Illinois is beating pension investment goals despite a long-running stalemate over restructuring its retirement systems, according to the executive director of the Illinois State Board of Investment.
William Atwood, whose board oversees three funds covering state employees, judges and General Assembly members, said today they earned 14.6 percent through the year ending Sept. 30, exceeding the goal of 11.8 percent. The funds have the majority of their assets in equities. The Standard & Poor’s 500 Index climbed 17 percent in the 12 months through Sept. 30.
“Our portfolio is going to live or die by equity markets,” Atwood said in an interview at the Bloomberg News bureau in Chicago. “Barring a calamity in December, our calendar year should be every bit as strong as our fiscal year number was.”
Atwood spoke as lawmakers plan to return next month to Springfield, the capital, to consider restructuring underfunded pensions that have led to repeated credit downgrades for the lowest-rated U.S. state. Legislators have failed to enact a fix at least five times in the past 15 months.

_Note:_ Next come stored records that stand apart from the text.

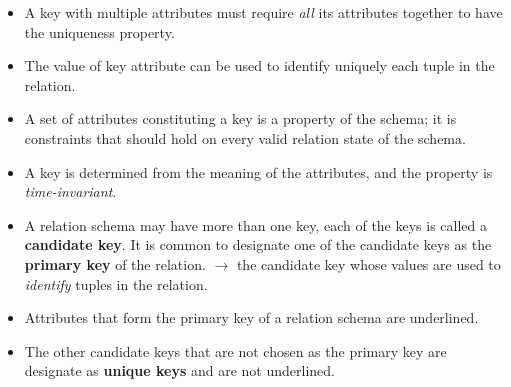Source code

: \documentclass[10pt]{article}
\begin{document}
\begin{enumerate}
\begin{itemize}
\begin{itemize}
			\item A key with multiple attributes must require \textit{all} its attributes together to have the uniqueness property.
			\item The value of key attribute can be used to identify uniquely each tuple in the relation.
			\item A set of attributes constituting a key is a property of the schema; it is constraints that should hold on every valid relation state of the schema.
			\item A key is determined from the meaning of the attributes, and the property is \textit{time-invariant}.
			\item A relation schema may have more than one key, each of the keys is called a \textbf{candidate key}. It is common to designate one of the candidate keys as the \textbf{primary key} of the relation. $\rightarrow$ the candidate key whose values are used to \textit{identify} tuples in the relation.
			\item Attributes that form the primary key of a relation schema are underlined.
			\item The other candidate keys that are not chosen as the primary key are designate as \textbf{unique keys} and are not underlined. 
		\end{itemize}
			
	\end{itemize}


\end{enumerate}
\end{document}
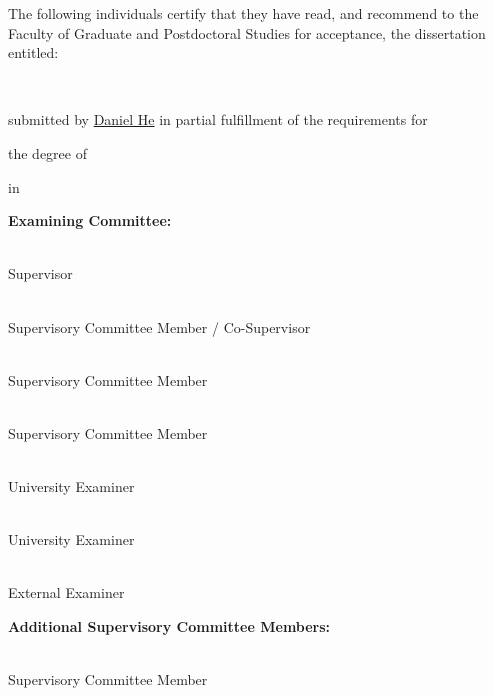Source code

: \documentclass[
]{article}
\begin{document}
\doublespacing

The following individuals certify that they have read, and recommend to the Faculty of Graduate
and Postdoctoral Studies for acceptance, the dissertation entitled:

\vspace{5mm}

\noindent\underline{}\\
\vspace{2mm}

submitted by \underline{Daniel He} in partial fulfillment of the requirements for

the degree of \noindent\underline{}

in \noindent\underline{}

\vspace{5mm}

\textbf{Examining Committee:}

\noindent\underline{}\\
Supervisor

\noindent\underline{}\\
Supervisory Committee Member / Co-Supervisor

\noindent\underline{}\\
Supervisory Committee Member

\noindent\underline{}\\
Supervisory Committee Member

\noindent\underline{}\\
University Examiner

\noindent\underline{}\\
University Examiner

\noindent\underline{}\\
External Examiner

\textbf{Additional Supervisory Committee Members:}

\noindent\underline{}\\
Supervisory Committee Member

\clearpage
\end{document}
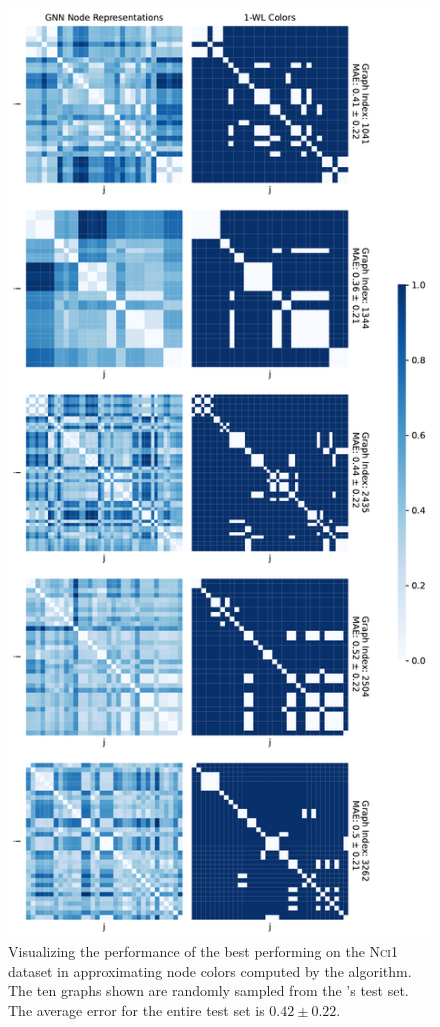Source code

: \begin{figure}[H]
\begin{minipage}[b]{0.45992852703\textwidth}
    \end{minipage}
    \hfill
    \begin{minipage}[b]{0.53007147296\textwidth}
        \includegraphics[width=\textwidth, right]{Figures/heatmaps_NCI1_1_k_wl_1.pdf}
    \end{minipage}
    \hfill
    \caption{Visualizing the performance of the best performing \gnn on the \textsc{Nci1} dataset in approximating node colors computed by the \wl algorithm. The ten graphs shown are randomly sampled from the \gnn's test set. The average error for the entire test set is $0.42 \pm 0.22$.}
    \label{fig:gnn_approx_nci_1}
\end{figure}
\clearpage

The Illinois State Board of Investment is the fiduciary for $13.9 billion in pension assets and $3.6 billion in defined contribution assets. They have 30 percent of their assets in domestic equity, 10 percent in hedged equity, 20 percent in international equity and 5 percent in private equity, Atwood said.
“Over the long term, equities are the only place to be, whether it’s securities or private equity or equity real estate,” Atwood said. “You have to be the owner of assets to create wealth.”
Illinois’s five pension systems had 43 percent of assets needed to cover obligations in fiscal 2011, the lowest ratio among states, data compiled by Bloomberg show. Democratic Governor Pat Quinn, 64, has said devising a solution “has confounded legislatures and governors for 70 years.”
Atwood said he is “cautiously optimistic, reasonably optimistic that by the end of the year or shortly after there’ll be a piece of legislation the governor can sign.”
States nationwide have lost ground for five straight years in socking away assets to pay retired workers, data compiled by Bloomberg show. The nationwide median funding ratio of 69 percent is down from almost 83 percent in 2007, according to the data.